- Opening Delimiter -

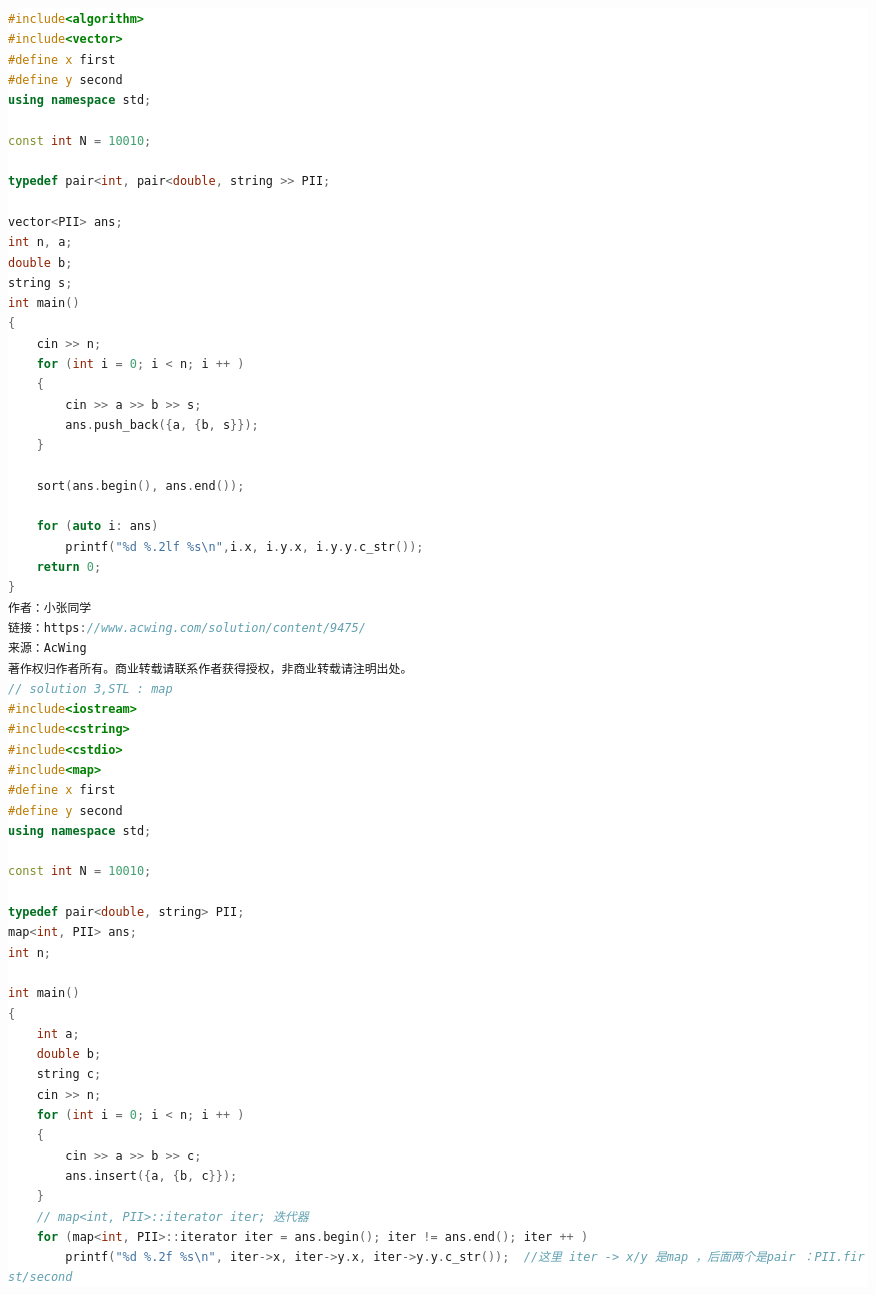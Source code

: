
 ```C++
#include<algorithm>
#include<vector>
#define x first
#define y second
using namespace std;

const int N = 10010;

typedef pair<int, pair<double, string >> PII;

vector<PII> ans;
int n, a;
double b;
string s;
int main()
{
    cin >> n;
    for (int i = 0; i < n; i ++ )
    {
        cin >> a >> b >> s;
        ans.push_back({a, {b, s}});
    }

    sort(ans.begin(), ans.end());

    for (auto i: ans)
        printf("%d %.2lf %s\n",i.x, i.y.x, i.y.y.c_str());   
    return 0;
}
作者：小张同学
链接：https://www.acwing.com/solution/content/9475/
来源：AcWing
著作权归作者所有。商业转载请联系作者获得授权，非商业转载请注明出处。
// solution 3,STL : map
#include<iostream>
#include<cstring>
#include<cstdio>
#include<map>
#define x first
#define y second
using namespace std;

const int N = 10010;

typedef pair<double, string> PII;
map<int, PII> ans;
int n;

int main()
{
    int a;
    double b;
    string c;
    cin >> n;
    for (int i = 0; i < n; i ++ )
    {
        cin >> a >> b >> c;
        ans.insert({a, {b, c}});
    }
    // map<int, PII>::iterator iter; 迭代器
    for (map<int, PII>::iterator iter = ans.begin(); iter != ans.end(); iter ++ )
        printf("%d %.2f %s\n", iter->x, iter->y.x, iter->y.y.c_str());  //这里 iter -> x/y 是map ，后面两个是pair ：PII.first/second
```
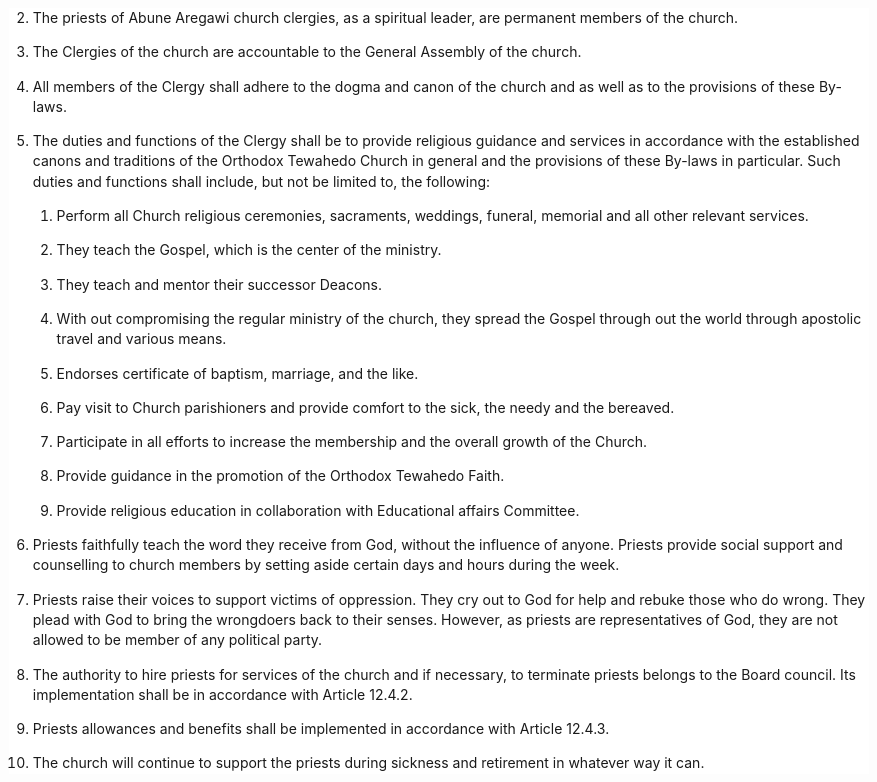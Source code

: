 2.  The priests of Abune Aregawi church clergies, as a spiritual leader,
    are permanent members of the church.

3.  The Clergies of the church are accountable to the General Assembly
    of the church.

4.  All members of the Clergy shall adhere to the dogma and canon of the
    church and as well as to the provisions of these By-laws.

5.  The duties and functions of the Clergy shall be to provide religious
    guidance and services in accordance with the established canons and
    traditions of the Orthodox Tewahedo Church in general and the
    provisions of these By-laws in particular. Such duties and functions
    shall include, but not be limited to, the following:

    1.  Perform all Church religious ceremonies, sacraments, weddings,
        funeral, memorial and all other relevant services.

    2.  They teach the Gospel, which is the center of the ministry.

    3.  They teach and mentor their successor Deacons.

    4.  With out compromising the regular ministry of the church, they
        spread the Gospel through out the world through apostolic travel
        and various means.

    5.  Endorses certificate of baptism, marriage, and the like.

    6.  Pay visit to Church parishioners and provide comfort to the
        sick, the needy and the bereaved.

    7.  Participate in all efforts to increase the membership and the
        overall growth of the Church.

    8.  Provide guidance in the promotion of the Orthodox Tewahedo
        Faith.

    9.  Provide religious education in collaboration with Educational
        affairs Committee.

6.  Priests faithfully teach the word they receive from God, without the
    influence of anyone. Priests provide social support and counselling
    to church members by setting aside certain days and hours during the
    week.

7.  Priests raise their voices to support victims of oppression. They
    cry out to God for help and rebuke those who do wrong. They plead
    with God to bring the wrongdoers back to their senses. However, as
    priests are representatives of God, they are not allowed to be
    member of any political party.

8.  The authority to hire priests for services of the church and if
    necessary, to terminate priests belongs to the Board council. Its
    implementation shall be in accordance with Article 12.4.2.

9.  Priests allowances and benefits shall be implemented in accordance
    with Article 12.4.3.

10. The church will continue to support the priests during sickness and
    retirement in whatever way it can.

- Closing Delimiter -

_Your task_. Collect the lines of the records that include the string "iterator".

_Answer to the exercise_.
    // map<int, PII>::iterator iter; 迭代器
    for (map<int, PII>::iterator iter = ans.begin(); iter != ans.end(); iter ++ )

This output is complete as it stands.